§ Work to be completed:
The reply should be a single number: the count of lines below that contain the word "Types".
====== Provided entries
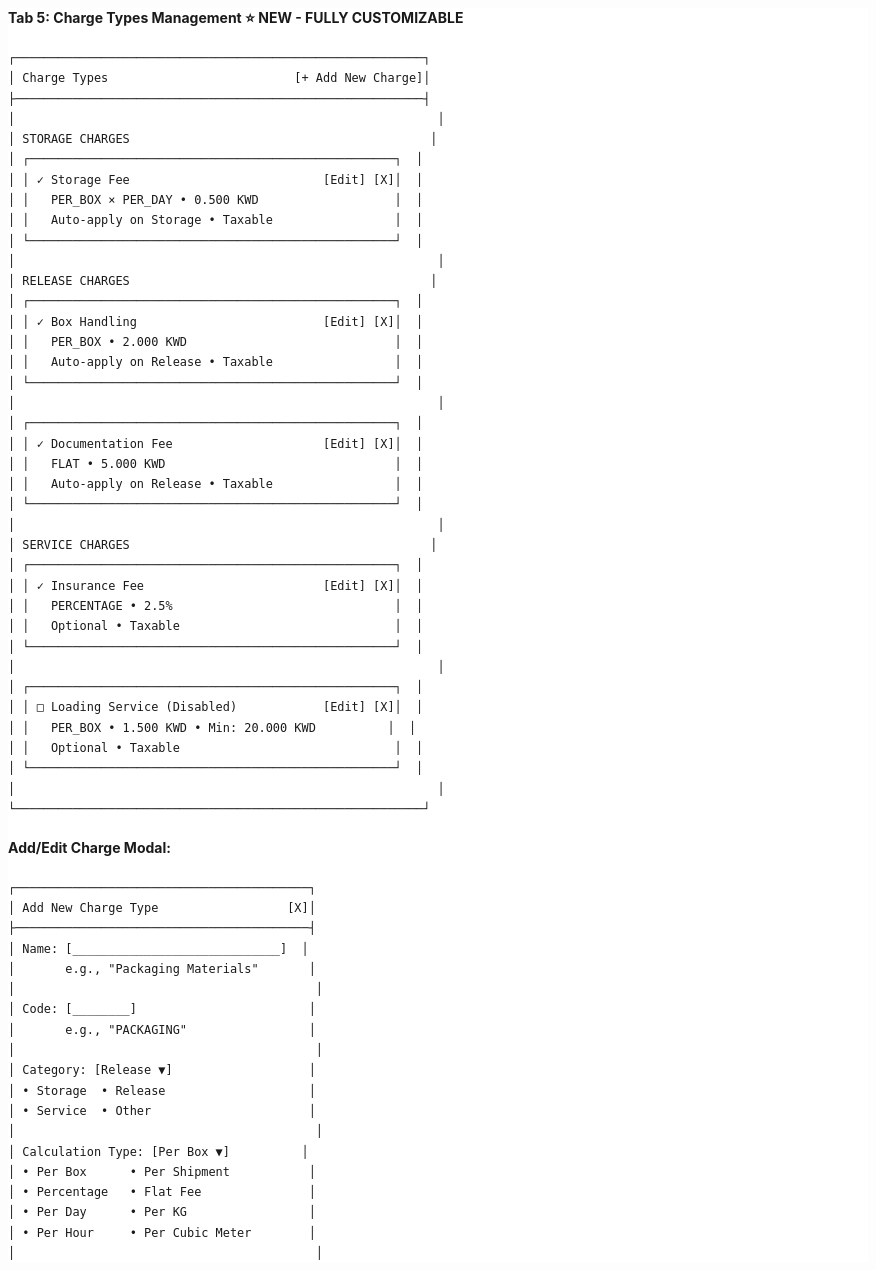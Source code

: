 #### Tab 5: Charge Types Management ⭐ **NEW - FULLY CUSTOMIZABLE**
```
┌─────────────────────────────────────────────────────────┐
│ Charge Types                          [+ Add New Charge]│
├─────────────────────────────────────────────────────────┤
│                                                           │
│ STORAGE CHARGES                                          │
│ ┌───────────────────────────────────────────────────┐  │
│ │ ✓ Storage Fee                           [Edit] [X]│  │
│ │   PER_BOX × PER_DAY • 0.500 KWD                   │  │
│ │   Auto-apply on Storage • Taxable                 │  │
│ └───────────────────────────────────────────────────┘  │
│                                                           │
│ RELEASE CHARGES                                          │
│ ┌───────────────────────────────────────────────────┐  │
│ │ ✓ Box Handling                          [Edit] [X]│  │
│ │   PER_BOX • 2.000 KWD                             │  │
│ │   Auto-apply on Release • Taxable                 │  │
│ └───────────────────────────────────────────────────┘  │
│                                                           │
│ ┌───────────────────────────────────────────────────┐  │
│ │ ✓ Documentation Fee                     [Edit] [X]│  │
│ │   FLAT • 5.000 KWD                                │  │
│ │   Auto-apply on Release • Taxable                 │  │
│ └───────────────────────────────────────────────────┘  │
│                                                           │
│ SERVICE CHARGES                                          │
│ ┌───────────────────────────────────────────────────┐  │
│ │ ✓ Insurance Fee                         [Edit] [X]│  │
│ │   PERCENTAGE • 2.5%                               │  │
│ │   Optional • Taxable                              │  │
│ └───────────────────────────────────────────────────┘  │
│                                                           │
│ ┌───────────────────────────────────────────────────┐  │
│ │ □ Loading Service (Disabled)            [Edit] [X]│  │
│ │   PER_BOX • 1.500 KWD • Min: 20.000 KWD          │  │
│ │   Optional • Taxable                              │  │
│ └───────────────────────────────────────────────────┘  │
│                                                           │
└─────────────────────────────────────────────────────────┘
```

#### Add/Edit Charge Modal:
```
┌─────────────────────────────────────────┐
│ Add New Charge Type                  [X]│
├─────────────────────────────────────────┤
│ Name: [_____________________________]  │
│       e.g., "Packaging Materials"       │
│                                          │
│ Code: [________]                        │
│       e.g., "PACKAGING"                 │
│                                          │
│ Category: [Release ▼]                   │
│ • Storage  • Release                    │
│ • Service  • Other                      │
│                                          │
│ Calculation Type: [Per Box ▼]          │
│ • Per Box      • Per Shipment           │
│ • Percentage   • Flat Fee               │
│ • Per Day      • Per KG                 │
│ • Per Hour     • Per Cubic Meter        │
│                                          │
```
============
§ Answer to the exercise:
2